[Rendered images with source text]

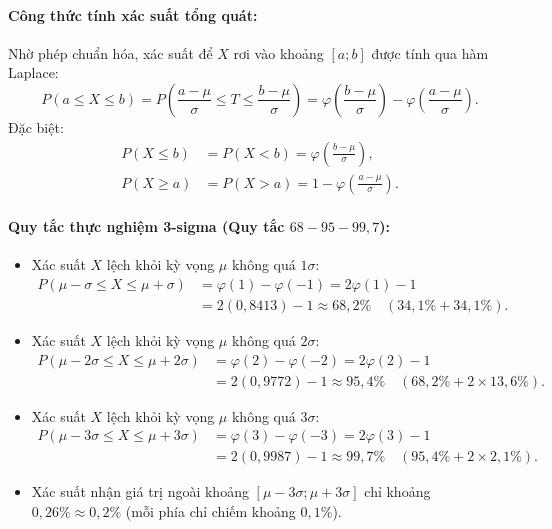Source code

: \paragraph{Công thức tính xác suất tổng quát:}
Nhờ phép chuẩn hóa, xác suất để $X$ rơi vào khoảng $[a; b]$ được tính qua hàm Laplace:
\[
P(a \le X \le b) = P\left(\frac{a - \mu}{\sigma} \le T \le \frac{b - \mu}{\sigma}\right) = \varphi\left(\frac{b - \mu}{\sigma}\right) - \varphi\left(\frac{a - \mu}{\sigma}\right).
\]
Đặc biệt:
\begin{align*}
P(X \le b) &= P(X < b) = \varphi\left(\frac{b - \mu}{\sigma}\right), \\
P(X \ge a) &= P(X > a) = 1 - \varphi\left(\frac{a - \mu}{\sigma}\right).
\end{align*}

\paragraph{Quy tắc thực nghiệm 3-sigma (Quy tắc $68 - 95 - 99{,}7$):}
\begin{itemize}
    \item Xác suất $X$ lệch khỏi kỳ vọng $\mu$ không quá $1\sigma$:
    \begin{align*}
    P(\mu - \sigma \le X \le \mu + \sigma) &= \varphi(1) - \varphi(-1) = 2\varphi(1) - 1 \\
    &= 2(0{,}8413) - 1 \approx 68{,}2\% \quad (34{,}1\% + 34{,}1\%).
    \end{align*}
    \item Xác suất $X$ lệch khỏi kỳ vọng $\mu$ không quá $2\sigma$:
    \begin{align*}
    P(\mu - 2\sigma \le X \le \mu + 2\sigma) &= \varphi(2) - \varphi(-2) = 2\varphi(2) - 1 \\
    &= 2(0{,}9772) - 1 \approx 95{,}4\% \quad (68{,}2\% + 2 \times 13{,}6\%).
    \end{align*}
    \item Xác suất $X$ lệch khỏi kỳ vọng $\mu$ không quá $3\sigma$:
    \begin{align*}
    P(\mu - 3\sigma \le X \le \mu + 3\sigma) &= \varphi(3) - \varphi(-3) = 2\varphi(3) - 1 \\
    &= 2(0{,}9987) - 1 \approx 99{,}7\% \quad (95{,}4\% + 2 \times 2{,}1\%).
    \end{align*}
    \item Xác suất nhận giá trị ngoài khoảng $[\mu - 3\sigma; \mu + 3\sigma]$ chỉ khoảng $0{,}26\% \approx 0{,}2\%$ (mỗi phía chỉ chiếm khoảng $0{,}1\%$).
\end{itemize}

_ABOUT THIS EXERCISE:_
Give every line above again exactly, omitting whatever pictures appear.

_SOLUTION:_
Source code

: \paragraph{Công thức tính xác suất tổng quát:}
Nhờ phép chuẩn hóa, xác suất để $X$ rơi vào khoảng $[a; b]$ được tính qua hàm Laplace:
\[
P(a \le X \le b) = P\left(\frac{a - \mu}{\sigma} \le T \le \frac{b - \mu}{\sigma}\right) = \varphi\left(\frac{b - \mu}{\sigma}\right) - \varphi\left(\frac{a - \mu}{\sigma}\right).
\]
Đặc biệt:
\begin{align*}
P(X \le b) &= P(X < b) = \varphi\left(\frac{b - \mu}{\sigma}\right), \\
P(X \ge a) &= P(X > a) = 1 - \varphi\left(\frac{a - \mu}{\sigma}\right).
\end{align*}

\paragraph{Quy tắc thực nghiệm 3-sigma (Quy tắc $68 - 95 - 99{,}7$):}
\begin{itemize}
    \item Xác suất $X$ lệch khỏi kỳ vọng $\mu$ không quá $1\sigma$:
    \begin{align*}
    P(\mu - \sigma \le X \le \mu + \sigma) &= \varphi(1) - \varphi(-1) = 2\varphi(1) - 1 \\
    &= 2(0{,}8413) - 1 \approx 68{,}2\% \quad (34{,}1\% + 34{,}1\%).
    \end{align*}
    \item Xác suất $X$ lệch khỏi kỳ vọng $\mu$ không quá $2\sigma$:
    \begin{align*}
    P(\mu - 2\sigma \le X \le \mu + 2\sigma) &= \varphi(2) - \varphi(-2) = 2\varphi(2) - 1 \\
    &= 2(0{,}9772) - 1 \approx 95{,}4\% \quad (68{,}2\% + 2 \times 13{,}6\%).
    \end{align*}
    \item Xác suất $X$ lệch khỏi kỳ vọng $\mu$ không quá $3\sigma$:
    \begin{align*}
    P(\mu - 3\sigma \le X \le \mu + 3\sigma) &= \varphi(3) - \varphi(-3) = 2\varphi(3) - 1 \\
    &= 2(0{,}9987) - 1 \approx 99{,}7\% \quad (95{,}4\% + 2 \times 2{,}1\%).
    \end{align*}
    \item Xác suất nhận giá trị ngoài khoảng $[\mu - 3\sigma; \mu + 3\sigma]$ chỉ khoảng $0{,}26\% \approx 0{,}2\%$ (mỗi phía chỉ chiếm khoảng $0{,}1\%$).
\end{itemize}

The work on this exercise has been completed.